[Records from a data collection]
"""

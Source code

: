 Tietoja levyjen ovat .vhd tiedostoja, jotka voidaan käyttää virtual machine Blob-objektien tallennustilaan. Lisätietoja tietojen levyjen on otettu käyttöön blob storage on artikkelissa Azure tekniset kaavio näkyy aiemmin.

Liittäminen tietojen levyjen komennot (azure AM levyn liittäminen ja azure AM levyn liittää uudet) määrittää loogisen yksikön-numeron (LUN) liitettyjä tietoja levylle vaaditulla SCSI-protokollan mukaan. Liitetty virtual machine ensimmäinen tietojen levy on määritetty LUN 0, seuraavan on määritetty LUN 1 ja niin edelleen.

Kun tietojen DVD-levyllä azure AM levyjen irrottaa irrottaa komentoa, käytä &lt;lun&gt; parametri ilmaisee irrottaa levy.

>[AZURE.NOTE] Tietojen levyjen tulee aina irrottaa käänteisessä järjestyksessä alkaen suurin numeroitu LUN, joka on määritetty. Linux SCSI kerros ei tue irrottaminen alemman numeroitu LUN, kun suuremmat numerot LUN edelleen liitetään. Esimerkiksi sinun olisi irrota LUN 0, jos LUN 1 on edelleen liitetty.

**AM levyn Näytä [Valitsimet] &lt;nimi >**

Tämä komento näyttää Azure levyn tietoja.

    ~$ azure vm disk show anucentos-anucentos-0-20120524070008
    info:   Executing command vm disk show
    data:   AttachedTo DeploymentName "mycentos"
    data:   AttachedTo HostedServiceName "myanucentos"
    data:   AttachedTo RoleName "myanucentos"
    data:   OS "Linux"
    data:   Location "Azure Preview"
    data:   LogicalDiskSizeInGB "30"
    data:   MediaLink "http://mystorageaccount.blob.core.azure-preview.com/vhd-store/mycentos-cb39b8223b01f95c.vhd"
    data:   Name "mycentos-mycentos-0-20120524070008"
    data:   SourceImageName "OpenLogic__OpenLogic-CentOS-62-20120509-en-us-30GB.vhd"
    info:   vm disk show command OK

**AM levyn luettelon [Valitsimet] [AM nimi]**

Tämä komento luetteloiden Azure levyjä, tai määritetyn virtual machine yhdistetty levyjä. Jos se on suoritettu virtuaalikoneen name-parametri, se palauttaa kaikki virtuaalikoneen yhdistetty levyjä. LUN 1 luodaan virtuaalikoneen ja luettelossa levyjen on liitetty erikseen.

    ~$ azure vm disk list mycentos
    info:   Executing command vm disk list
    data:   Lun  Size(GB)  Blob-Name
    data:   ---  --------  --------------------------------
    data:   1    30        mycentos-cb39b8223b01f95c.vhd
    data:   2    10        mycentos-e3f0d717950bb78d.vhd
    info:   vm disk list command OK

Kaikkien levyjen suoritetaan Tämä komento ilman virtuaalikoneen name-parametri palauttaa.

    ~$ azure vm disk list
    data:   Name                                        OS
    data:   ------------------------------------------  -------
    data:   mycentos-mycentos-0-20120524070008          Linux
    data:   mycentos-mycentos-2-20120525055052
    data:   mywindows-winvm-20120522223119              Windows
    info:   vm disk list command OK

"""

All records shown above need to be written out again verbatim.

Source code

: Tietoja levyjen ovat .vhd tiedostoja, jotka voidaan käyttää virtual machine Blob-objektien tallennustilaan. Lisätietoja tietojen levyjen on otettu käyttöön blob storage on artikkelissa Azure tekniset kaavio näkyy aiemmin.

Liittäminen tietojen levyjen komennot (azure AM levyn liittäminen ja azure AM levyn liittää uudet) määrittää loogisen yksikön-numeron (LUN) liitettyjä tietoja levylle vaaditulla SCSI-protokollan mukaan. Liitetty virtual machine ensimmäinen tietojen levy on määritetty LUN 0, seuraavan on määritetty LUN 1 ja niin edelleen.

Kun tietojen DVD-levyllä azure AM levyjen irrottaa irrottaa komentoa, käytä &lt;lun&gt; parametri ilmaisee irrottaa levy.

>[AZURE.NOTE] Tietojen levyjen tulee aina irrottaa käänteisessä järjestyksessä alkaen suurin numeroitu LUN, joka on määritetty. Linux SCSI kerros ei tue irrottaminen alemman numeroitu LUN, kun suuremmat numerot LUN edelleen liitetään. Esimerkiksi sinun olisi irrota LUN 0, jos LUN 1 on edelleen liitetty.

**AM levyn Näytä [Valitsimet] &lt;nimi >**

Tämä komento näyttää Azure levyn tietoja.

    ~$ azure vm disk show anucentos-anucentos-0-20120524070008
    info:   Executing command vm disk show
    data:   AttachedTo DeploymentName "mycentos"
    data:   AttachedTo HostedServiceName "myanucentos"
    data:   AttachedTo RoleName "myanucentos"
    data:   OS "Linux"
    data:   Location "Azure Preview"
    data:   LogicalDiskSizeInGB "30"
    data:   MediaLink "http://mystorageaccount.blob.core.azure-preview.com/vhd-store/mycentos-cb39b8223b01f95c.vhd"
    data:   Name "mycentos-mycentos-0-20120524070008"
    data:   SourceImageName "OpenLogic__OpenLogic-CentOS-62-20120509-en-us-30GB.vhd"
    info:   vm disk show command OK

**AM levyn luettelon [Valitsimet] [AM nimi]**

Tämä komento luetteloiden Azure levyjä, tai määritetyn virtual machine yhdistetty levyjä. Jos se on suoritettu virtuaalikoneen name-parametri, se palauttaa kaikki virtuaalikoneen yhdistetty levyjä. LUN 1 luodaan virtuaalikoneen ja luettelossa levyjen on liitetty erikseen.

    ~$ azure vm disk list mycentos
    info:   Executing command vm disk list
    data:   Lun  Size(GB)  Blob-Name
    data:   ---  --------  --------------------------------
    data:   1    30        mycentos-cb39b8223b01f95c.vhd
    data:   2    10        mycentos-e3f0d717950bb78d.vhd
    info:   vm disk list command OK

Kaikkien levyjen suoritetaan Tämä komento ilman virtuaalikoneen name-parametri palauttaa.

    ~$ azure vm disk list
    data:   Name                                        OS
    data:   ------------------------------------------  -------
    data:   mycentos-mycentos-0-20120524070008          Linux
    data:   mycentos-mycentos-2-20120525055052
    data:   mywindows-winvm-20120522223119              Windows
    info:   vm disk list command OK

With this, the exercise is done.